Friday, September 25, 2015

The Farthest Shore

I continue to trundle my commuting-way through Ursula K. Le Guin's Earthsea series: the next book to fall before my omnivorous eyes was The Farthest Shore.

... wherein we return to our hero, Ged, now the Archmage, widely recognized as important and powerful. He has matured and is generally better-regulated in terms of mood and garrulousness. But the dilemma of the book is that all magical power is being sapped out of the world, as well as all hope, determination, faith, and fellow-feeling. All apparently gone, to be replaced by isolation, fear of death, substance addiction, slavery, etc. --- dark subjects not previously indicated as widespread in Earthsea. Yet here they are, with a focal point somewhere in the west.

Having previously travelled so far east that he went beyond maps and map-monsters to a mythical location in the ocean, where he confronted his own death, Ged and his intrepid sidekick Arren now travel to the western extremity of the world, encountering again the dragons we remember there, and go beyond --- into the very realm of death. Which of course they do not conquer, but they at least come to terms with it, which is all that decent people can be expected to do in this life. Again Le Guin's powerful writing is about people trying to find satisfaction in their own lives, without seeking glory or any other outside acknowledgement.

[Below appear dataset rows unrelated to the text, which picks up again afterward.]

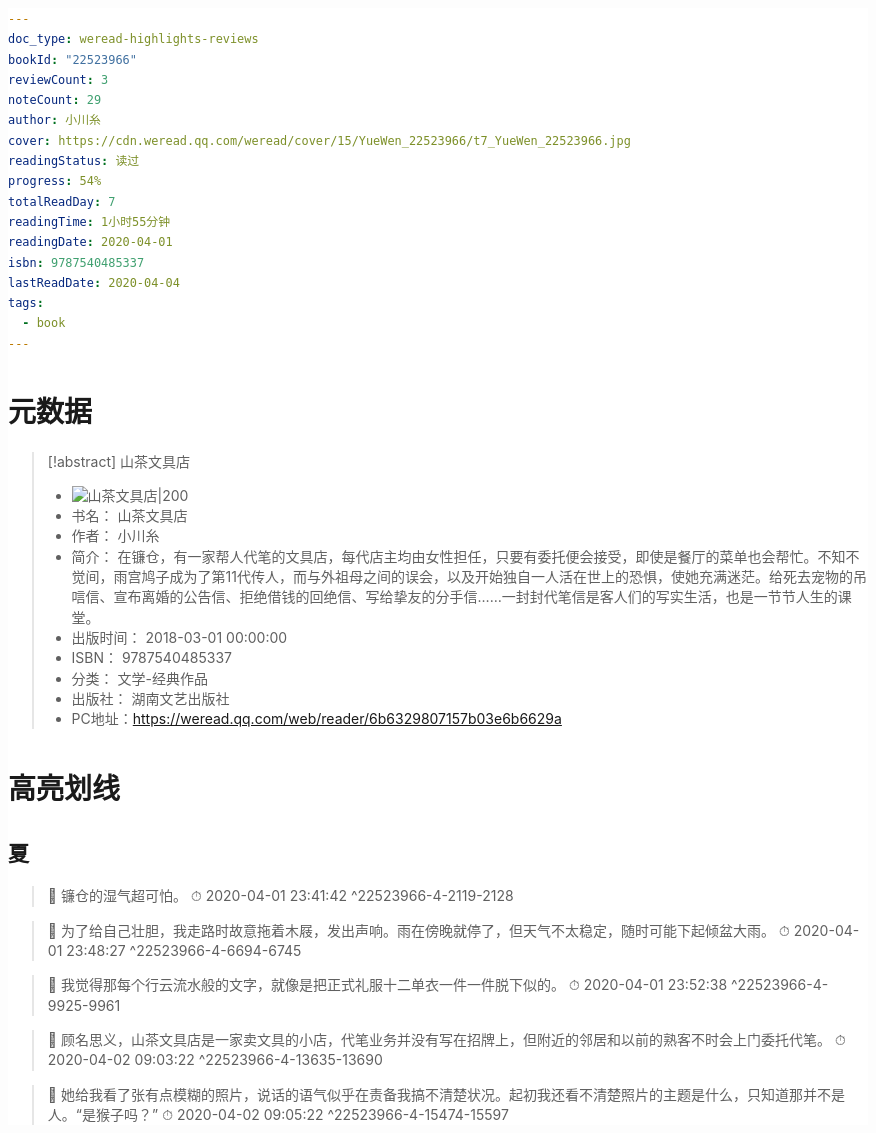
 ```yaml
---
doc_type: weread-highlights-reviews
bookId: "22523966"
reviewCount: 3
noteCount: 29
author: 小川糸
cover: https://cdn.weread.qq.com/weread/cover/15/YueWen_22523966/t7_YueWen_22523966.jpg
readingStatus: 读过
progress: 54%
totalReadDay: 7
readingTime: 1小时55分钟
readingDate: 2020-04-01
isbn: 9787540485337
lastReadDate: 2020-04-04
tags:
  - book
---
```

# 元数据
> [!abstract] 山茶文具店
> - ![ 山茶文具店|200](https://cdn.weread.qq.com/weread/cover/15/YueWen_22523966/t7_YueWen_22523966.jpg)
> - 书名： 山茶文具店
> - 作者： 小川糸
> - 简介： 在镰仓，有一家帮人代笔的文具店，每代店主均由女性担任，只要有委托便会接受，即使是餐厅的菜单也会帮忙。不知不觉间，雨宫鸠子成为了第11代传人，而与外祖母之间的误会，以及开始独自一人活在世上的恐惧，使她充满迷茫。给死去宠物的吊唁信、宣布离婚的公告信、拒绝借钱的回绝信、写给挚友的分手信……一封封代笔信是客人们的写实生活，也是一节节人生的课堂。
> - 出版时间： 2018-03-01 00:00:00
> - ISBN： 9787540485337
> - 分类： 文学-经典作品
> - 出版社： 湖南文艺出版社
> - PC地址：https://weread.qq.com/web/reader/6b6329807157b03e6b6629a

# 高亮划线

## 夏

> 📌 镰仓的湿气超可怕。 
> ⏱ 2020-04-01 23:41:42 ^22523966-4-2119-2128

> 📌 为了给自己壮胆，我走路时故意拖着木屐，发出声响。雨在傍晚就停了，但天气不太稳定，随时可能下起倾盆大雨。 
> ⏱ 2020-04-01 23:48:27 ^22523966-4-6694-6745

> 📌 我觉得那每个行云流水般的文字，就像是把正式礼服十二单衣一件一件脱下似的。 
> ⏱ 2020-04-01 23:52:38 ^22523966-4-9925-9961

> 📌 顾名思义，山茶文具店是一家卖文具的小店，代笔业务并没有写在招牌上，但附近的邻居和以前的熟客不时会上门委托代笔。 
> ⏱ 2020-04-02 09:03:22 ^22523966-4-13635-13690

> 📌 她给我看了张有点模糊的照片，说话的语气似乎在责备我搞不清楚状况。起初我还看不清楚照片的主题是什么，只知道那并不是人。“是猴子吗？” 
> ⏱ 2020-04-02 09:05:22 ^22523966-4-15474-15597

Having travelled now furthest east, furthest west, to the southernmost islands, and spent his power to close a hole in the world, the worn-out Ged is given a merciful retirement to his home island, delivered as all heroes are on dragonback. The balance of the world is restored, a king is placed on the long-empty throne, and all people have a giant attitude-adjustment so that everything works better and more smoothly in society. Hooray!

This book was as magical as the others, but the sneaky parts about despair and suspicion and distrust were not sneaky enough --- I thought it was clear, based on the language used, that the suspicion of each character for the others was being imposed by a cloud of evil magic, and I wondered why the main characters just went with it instead of introspecting about their own suspicion for even a minute. But that's okay, it's a "young adult" book, I cannot expect everything of every book. It was still great, and the author's note at the end of the book featured all the grown-up introspection that I knew was hiding beneath the surface of the novel, delivered in beautifully clear and poetic prose.

This post's theme word is onomasticon, "a dictionary of names, esp. personal names or place names." The onomasticon is the most powerful tome in Earthsea, since magic, power, and control are all rooted in knowing proper names of things.